With what some are calling a “tripledemic” of COVID-19, the influenza virus and respiratory syncytial virus, or RSV, soaring in many parts of the country, the holiday season will come with some tough decisions again this year:
Should you go to that Thanksgiving gathering even though you woke up with the sniffles? Send your child to that school performance even though she was coughing last night? Wear a mask to the grocery store after you learned your friend has COVID-19?
New University of Colorado Boulder research, published in the journal PNAS Nexus, shows that when people simply take a moment to reflect on the consequences of their behavior they tend to choose options that impose fewer risks on other people.
The international study of 13,000 people also found that, almost universally, people value others’ health and wellbeing.

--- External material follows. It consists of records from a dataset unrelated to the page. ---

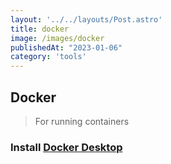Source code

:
 ```yaml
---
layout: '../../layouts/Post.astro'
title: docker
image: /images/docker
publishedAt: "2023-01-06"
category: 'tools'
---
```


## Docker
> For running containers

### Install [Docker Desktop](https://docs.docker.com/desktop/install/mac-install/)
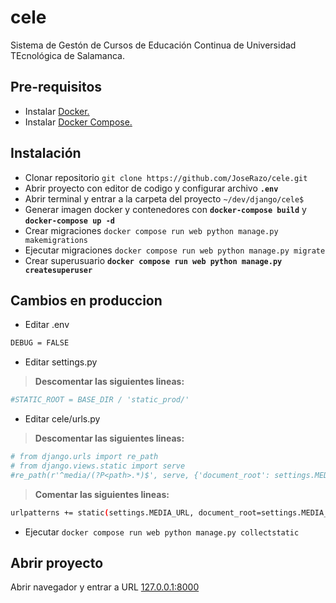 # cele

Sistema de Gestón de Cursos de Educación Continua de Universidad TEcnológica de Salamanca.

## Pre-requisitos

- Instalar [Docker.](https://www.docker.com/get-started)
- Instalar [Docker Compose.](https://docs.docker.com/compose/install/)

## Instalación

- Clonar repositorio `git clone https://github.com/JoseRazo/cele.git`
- Abrir proyecto con editor de codigo y configurar archivo **`.env`**
- Abrir terminal y entrar a la carpeta del proyecto `~/dev/django/cele$`
- Generar imagen docker y contenedores con **`docker-compose build`** y **`docker-compose up -d`**
- Crear migraciones `docker compose run web python manage.py makemigrations`
- Ejecutar migraciones `docker compose run web python manage.py migrate`
- Crear superusuario **`docker compose run web python manage.py createsuperuser`**

## Cambios en produccion
- Editar .env
```sh
DEBUG = FALSE
```
- Editar settings.py
> **Descomentar las siguientes lineas:**
```sh
#STATIC_ROOT = BASE_DIR / 'static_prod/'
```
- Editar cele/urls.py
> **Descomentar las siguientes lineas:**
```sh
# from django.urls import re_path
# from django.views.static import serve
#re_path(r'^media/(?P<path>.*)$', serve, {'document_root': settings.MEDIA_ROOT}),
```
> **Comentar las siguientes lineas:**
```sh
urlpatterns += static(settings.MEDIA_URL, document_root=settings.MEDIA_ROOT)
```
- Ejecutar `docker compose run web python manage.py collectstatic`

## Abrir proyecto

Abrir navegador y entrar a URL [127.0.0.1:8000](http://127.0.0.1:8000)
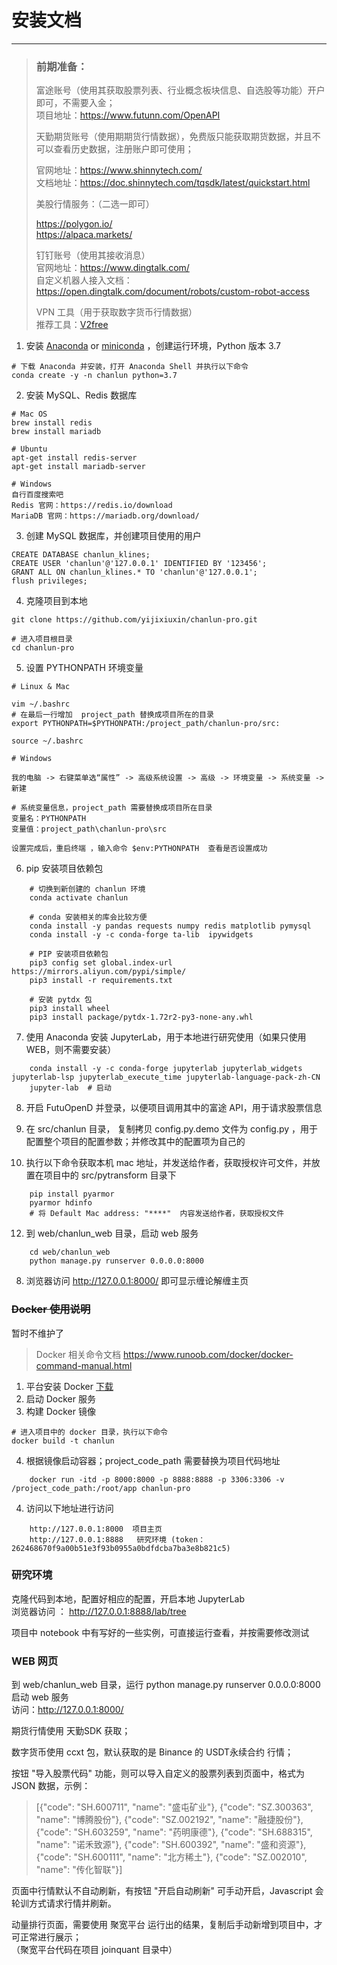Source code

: # 安装文档

---

> ### 前期准备：
>
> 富途账号（使用其获取股票列表、行业概念板块信息、自选股等功能）开户即可，不需要入金；   
> 项目地址：https://www.futunn.com/OpenAPI
>
> 
> 天勤期货账号（使用期期货行情数据），免费版只能获取期货数据，并且不可以查看历史数据，注册账户即可使用；  
> 
> 官网地址：https://www.shinnytech.com/   
> 文档地址：https://doc.shinnytech.com/tqsdk/latest/quickstart.html
> 
> 
> 美股行情服务：（二选一即可）
> 
> https://polygon.io/   
> https://alpaca.markets/
>
> 
> 钉钉账号（使用其接收消息）  
> 官网地址：https://www.dingtalk.com/  
> 自定义机器人接入文档：https://open.dingtalk.com/document/robots/custom-robot-access
>
> 
> VPN 工具（用于获取数字货币行情数据）  
> 推荐工具：[V2free](https://w1.ddnsgo.xyz/auth/register?code=RFb5)

1. 安装 [Anaconda](https://www.anaconda.com/products/individual)
   or  [miniconda](https://docs.conda.io/en/latest/miniconda.html) ，创建运行环境，Python 版本 3.7

``` 
# 下载 Anaconda 并安装，打开 Anaconda Shell 并执行以下命令  
conda create -y -n chanlun python=3.7
```

2. 安装 MySQL、Redis 数据库

```
# Mac OS
brew install redis
brew install mariadb

# Ubuntu
apt-get install redis-server
apt-get install mariadb-server
    
# Windows
自行百度搜索吧
Redis 官网：https://redis.io/download
MariaDB 官网：https://mariadb.org/download/

```

3. 创建 MySQL 数据库，并创建项目使用的用户

```
CREATE DATABASE chanlun_klines;
CREATE USER 'chanlun'@'127.0.0.1' IDENTIFIED BY '123456';
GRANT ALL ON chanlun_klines.* TO 'chanlun'@'127.0.0.1';
flush privileges;
```

4. 克隆项目到本地

```
git clone https://github.com/yijixiuxin/chanlun-pro.git

# 进入项目根目录
cd chanlun-pro

```

5. 设置 PYTHONPATH 环境变量

```
# Linux & Mac

vim ~/.bashrc
# 在最后一行增加  project_path 替换成项目所在的目录
export PYTHONPATH=$PYTHONPATH:/project_path/chanlun-pro/src:

source ~/.bashrc

# Windows

我的电脑 -> 右键菜单选“属性” -> 高级系统设置 -> 高级 -> 环境变量 -> 系统变量 -> 新建

# 系统变量信息，project_path 需要替换成项目所在目录
变量名：PYTHONPATH
变量值：project_path\chanlun-pro\src

设置完成后，重启终端 ，输入命令 $env:PYTHONPATH  查看是否设置成功

```

6. pip 安装项目依赖包

```
    # 切换到新创建的 chanlun 环境  
    conda activate chanlun
    
    # conda 安装相关的库会比较方便
    conda install -y pandas requests numpy redis matplotlib pymysql  
    conda install -y -c conda-forge ta-lib  ipywidgets  
    
    # PIP 安装项目依赖包
    pip3 config set global.index-url https://mirrors.aliyun.com/pypi/simple/
    pip3 install -r requirements.txt
    
    # 安装 pytdx 包
    pip3 install wheel
    pip3 install package/pytdx-1.72r2-py3-none-any.whl
```

7. 使用 Anaconda 安装 JupyterLab，用于本地进行研究使用（如果只使用 WEB，则不需要安装）

```
    conda install -y -c conda-forge jupyterlab jupyterlab_widgets jupyterlab-lsp jupyterlab_execute_time jupyterlab-language-pack-zh-CN
    jupyter-lab  # 启动
```

8. 开启 FutuOpenD 并登录，以便项目调用其中的富途 API，用于请求股票信息

9. 在 src/chanlun 目录， 复制拷贝 config.py.demo 文件为 config.py ，用于配置整个项目的配置参数；并修改其中的配置项为自己的

10. 执行以下命令获取本机 mac 地址，并发送给作者，获取授权许可文件，并放置在项目中的 src/pytransform 目录下

```
    pip install pyarmor
    pyarmor hdinfo
    # 将 Default Mac address: "****"  内容发送给作者，获取授权文件
```

12. 到 web/chanlun_web 目录，启动 web 服务

```
    cd web/chanlun_web
    python manage.py runserver 0.0.0.0:8000
```

8. 浏览器访问 http://127.0.0.1:8000/ 即可显示缠论解缠主页

### ~~Docker 使用说明~~

暂时不维护了

> Docker 相关命令文档 https://www.runoob.com/docker/docker-command-manual.html

1. 平台安装 Docker [下载](https://www.docker.com/products/docker-desktop)
2. 启动 Docker 服务
3. 构建 Docker 镜像

```
# 进入项目中的 docker 目录，执行以下命令
docker build -t chanlun
```

4. 根据镜像启动容器；project_code_path 需要替换为项目代码地址

```
    docker run -itd -p 8000:8000 -p 8888:8888 -p 3306:3306 -v /project_code_path:/root/app chanlun-pro
```

4. 访问以下地址进行访问

```
    http://127.0.0.1:8000  项目主页    
    http://127.0.0.1:8888   研究环境 (token：262468670f9a00b51e3f93b0955a0bdfdcba7ba3e8b821c5)
```

### 研究环境

克隆代码到本地，配置好相应的配置，开启本地 JupyterLab  
浏览器访问 ： http://127.0.0.1:8888/lab/tree

项目中 notebook 中有写好的一些实例，可直接运行查看，并按需要修改测试

### WEB 网页

到 web/chanlun_web 目录，运行 python manage.py runserver 0.0.0.0:8000 启动 web 服务   
访问：http://127.0.0.1:8000/

期货行情使用 天勤SDK 获取；

数字货币使用 ccxt 包，默认获取的是 Binance 的 USDT永续合约 行情；

按钮 "导入股票代码" 功能，则可以导入自定义的股票列表到页面中，格式为 JSON 数据，示例：
> [{"code": "SH.600711", "name": "盛屯矿业"}, {"code": "SZ.300363", "name": "博腾股份"}, {"code": "SZ.002192", "name": "融捷股份"}, {"code": "SH.603259", "name": "药明康德"}, {"code": "SH.688315", "name": "诺禾致源"}, {"code": "SH.600392", "name": "盛和资源"}, {"code": "SH.600111", "name": "北方稀土"}, {"code": "SZ.002010", "name": "传化智联"}]

页面中行情默认不自动刷新，有按钮 "开启自动刷新" 可手动开启，Javascript 会轮训方式请求行情并刷新。

动量排行页面，需要使用 聚宽平台 运行出的结果，复制后手动新增到项目中，才可正常进行展示；  
（聚宽平台代码在项目 joinquant 目录中）
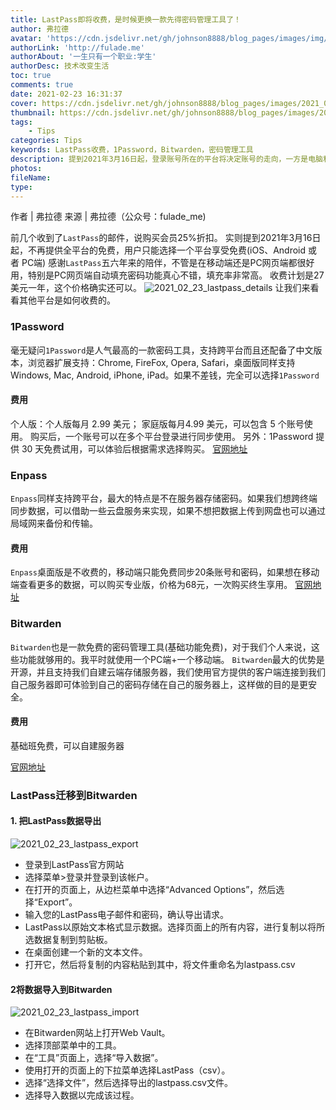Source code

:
 ```yaml
---
title: LastPass即将收费，是时候更换一款先得密码管理工具了！
author: 弗拉德
avatar: 'https://cdn.jsdelivr.net/gh/johnson8888/blog_pages/images/img/avatar.jpg'
authorLink: 'http://fulade.me'
authorAbout: '一生只有一个职业:学生'
authorDesc: 技术改变生活
toc: true
comments: true
date: 2021-02-23 16:31:37
cover: https://cdn.jsdelivr.net/gh/johnson8888/blog_pages/images/2021_02_23_tips_lastpass.jpeg
thumbnail: https://cdn.jsdelivr.net/gh/johnson8888/blog_pages/images/2021_02_23_tips_lastpass.jpeg
tags:   
    - Tips
categories: Tips
keywords: LastPass收费，1Password，Bitwarden，密码管理工具
description: 提到2021年3月16日起，登录账号所在的平台将决定账号的走向，一方是电脑和笔记本端，一方是手机和平板端，全平台免费服务变成二选一（选了一方就不能使用另外一方了）。 
photos:
fileName:
type:
---
```


作者 | 弗拉德
来源 | 弗拉德（公众号：fulade_me)

前几个收到了`LastPass`的邮件，说购买会员25%折扣。
实则提到2021年3月16日起，不再提供全平台的免费，用户只能选择一个平台享受免费(iOS、Android 或者 PC端)
感谢`LastPass`五六年来的陪伴，不管是在移动端还是PC网页端都很好用，特别是PC网页端自动填充密码功能真心不错，填充率非常高。
收费计划是27美元一年，这个价格确实还可以。
![2021_02_23_lastpass_details](https://cdn.jsdelivr.net/gh/johnson8888/blog_pages/images/2021_02_23_lastpass_details.png)
让我们来看看其他平台是如何收费的。

### 1Password
毫无疑问`1Password`是人气最高的一款密码工具，支持跨平台而且还配备了中文版本，浏览器扩展支持：Chrome, FireFox, Opera, Safari，桌面版同样支持 Windows, Mac, Android, iPhone, iPad。如果不差钱，完全可以选择`1Password`

#### 费用
个人版：个人版每月 2.99 美元；
家庭版每月4.99 美元，可以包含 5 个账号使用。
购买后，一个账号可以在多个平台登录进行同步使用。
另外：1Password 提供 30 天免费试用，可以体验后根据需求选择购买。
[官网地址](https://1password.com/sign-up/)


### Enpass
`Enpass`同样支持跨平台，最大的特点是不在服务器存储密码。如果我们想跨终端同步数据，可以借助一些云盘服务来实现，如果不想把数据上传到网盘也可以通过局域网来备份和传输。
#### 费用
`Enpass`桌面版是不收费的，移动端只能免费同步20条账号和密码，如果想在移动端查看更多的数据，可以购买专业版，价格为68元，一次购买终生享用。
[官网地址](https://www.enpass.io/)


### Bitwarden
`Bitwarden`也是一款免费的密码管理工具(基础功能免费)，对于我们个人来说，这些功能就够用的。我平时就使用一个PC端+一个移动端。
`Bitwarden`最大的优势是开源，并且支持我们自建云端存储服务器，我们使用官方提供的客户端连接到我们自己服务器即可体验到自己的密码存储在自己的服务器上，这样做的目的是更安全。

#### 费用
基础班免费，可以自建服务器

[官网地址](https://bitwarden.com/pricing/)




### LastPass迁移到Bitwarden

#### 1. 把LastPass数据导出

![2021_02_23_lastpass_export](https://cdn.jsdelivr.net/gh/johnson8888/blog_pages/images/2021_02_23_lastpass_export.png)

- 登录到LastPass官方网站
- 选择菜单>登录并登录到该帐户。
- 在打开的页面上，从边栏菜单中选择“Advanced Options”，然后选择“Export”。
- 输入您的LastPass电子邮件和密码，确认导出请求。
- LastPass以原始文本格式显示数据。选择页面上的所有内容，进行复制以将所选数据复制到剪贴板。
- 在桌面创建一个新的文本文件。
- 打开它，然后将复制的内容粘贴到其中，将文件重命名为lastpass.csv

#### 2将数据导入到Bitwarden

![2021_02_23_lastpass_import](https://cdn.jsdelivr.net/gh/johnson8888/blog_pages/images/2021_02_23_lastpass_import.png)

- 在Bitwarden网站上打开Web Vault。
- 选择顶部菜单中的工具。
- 在“工具”页面上，选择“导入数据”。
- 使用打开的页面上的下拉菜单选择LastPass（csv）。
- 选择“选择文件”，然后选择导出的lastpass.csv文件。
- 选择导入数据以完成该过程。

“Most people aspire to behave in a way that considers others’ wellbeing but often, in the moment, they behave more selfishly than they aspire to,” said senior author Leaf Van Boven, a professor of psychology and neuroscience at CU Boulder. “Our lab is trying to devise ways to help people better align their in-the-moment behavior with their values.”
For the study, conducted at the height of the pandemic, Van Boven and collaborators in London, Austria, Singapore, Israel, Italy and Sweden presented participants in those countries and the United States with three hypothetical scenarios:
In one, they owned a small restaurant and were considering reducing capacity as the virus surged.